* [Description of the task]:
Find each line below that includes "Dahl", then copy it.

________________

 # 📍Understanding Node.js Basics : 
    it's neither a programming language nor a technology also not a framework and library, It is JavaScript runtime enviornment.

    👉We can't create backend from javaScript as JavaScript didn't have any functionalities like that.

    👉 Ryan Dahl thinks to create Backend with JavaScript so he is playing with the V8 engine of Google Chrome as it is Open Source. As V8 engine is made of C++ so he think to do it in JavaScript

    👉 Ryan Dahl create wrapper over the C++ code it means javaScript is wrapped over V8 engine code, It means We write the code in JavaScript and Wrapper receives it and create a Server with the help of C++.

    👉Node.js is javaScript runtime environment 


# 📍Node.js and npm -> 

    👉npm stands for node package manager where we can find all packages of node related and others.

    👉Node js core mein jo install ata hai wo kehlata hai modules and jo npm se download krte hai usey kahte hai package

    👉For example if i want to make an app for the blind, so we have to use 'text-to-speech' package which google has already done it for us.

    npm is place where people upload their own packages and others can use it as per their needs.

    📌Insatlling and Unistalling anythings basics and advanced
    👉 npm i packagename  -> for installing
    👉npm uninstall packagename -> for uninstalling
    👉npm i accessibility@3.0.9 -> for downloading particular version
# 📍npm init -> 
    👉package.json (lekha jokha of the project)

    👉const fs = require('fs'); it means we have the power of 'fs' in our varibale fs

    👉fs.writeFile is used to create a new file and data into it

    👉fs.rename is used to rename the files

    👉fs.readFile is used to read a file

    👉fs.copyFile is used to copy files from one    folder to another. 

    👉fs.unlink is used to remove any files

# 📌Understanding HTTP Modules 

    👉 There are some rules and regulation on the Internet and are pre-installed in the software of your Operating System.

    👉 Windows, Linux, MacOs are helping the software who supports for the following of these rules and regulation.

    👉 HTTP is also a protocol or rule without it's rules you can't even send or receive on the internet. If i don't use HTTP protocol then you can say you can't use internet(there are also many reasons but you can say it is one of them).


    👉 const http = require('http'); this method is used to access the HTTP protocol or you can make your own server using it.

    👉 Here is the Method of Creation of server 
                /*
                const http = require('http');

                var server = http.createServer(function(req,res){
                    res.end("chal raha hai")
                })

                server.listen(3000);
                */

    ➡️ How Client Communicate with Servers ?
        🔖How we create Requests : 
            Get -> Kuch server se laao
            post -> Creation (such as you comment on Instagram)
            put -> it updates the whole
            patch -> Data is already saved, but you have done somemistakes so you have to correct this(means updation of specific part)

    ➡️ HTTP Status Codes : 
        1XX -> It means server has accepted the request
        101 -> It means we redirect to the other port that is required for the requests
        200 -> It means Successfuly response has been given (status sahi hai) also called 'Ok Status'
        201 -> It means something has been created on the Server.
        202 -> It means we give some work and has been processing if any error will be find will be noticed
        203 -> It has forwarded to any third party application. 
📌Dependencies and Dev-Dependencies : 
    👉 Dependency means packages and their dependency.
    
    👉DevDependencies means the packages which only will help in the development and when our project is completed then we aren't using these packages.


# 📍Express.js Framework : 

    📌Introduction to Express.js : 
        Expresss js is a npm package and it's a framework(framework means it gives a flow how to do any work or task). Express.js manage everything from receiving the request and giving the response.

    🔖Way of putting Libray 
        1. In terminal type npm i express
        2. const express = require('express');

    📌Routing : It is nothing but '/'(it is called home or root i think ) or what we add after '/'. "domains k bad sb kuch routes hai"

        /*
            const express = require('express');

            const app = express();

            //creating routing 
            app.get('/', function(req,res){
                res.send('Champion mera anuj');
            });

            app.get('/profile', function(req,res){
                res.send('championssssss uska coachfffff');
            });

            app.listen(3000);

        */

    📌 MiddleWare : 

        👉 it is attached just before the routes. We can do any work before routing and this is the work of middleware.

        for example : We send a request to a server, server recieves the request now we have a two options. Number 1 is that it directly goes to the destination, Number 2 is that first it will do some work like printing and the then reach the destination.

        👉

________________

* [Task response]:
    👉 Ryan Dahl thinks to create Backend with JavaScript so he is playing with the V8 engine of Google Chrome as it is Open Source. As V8 engine is made of C++ so he think to do it in JavaScript
    👉 Ryan Dahl create wrapper over the C++ code it means javaScript is wrapped over V8 engine code, It means We write the code in JavaScript and Wrapper receives it and create a Server with the help of C++.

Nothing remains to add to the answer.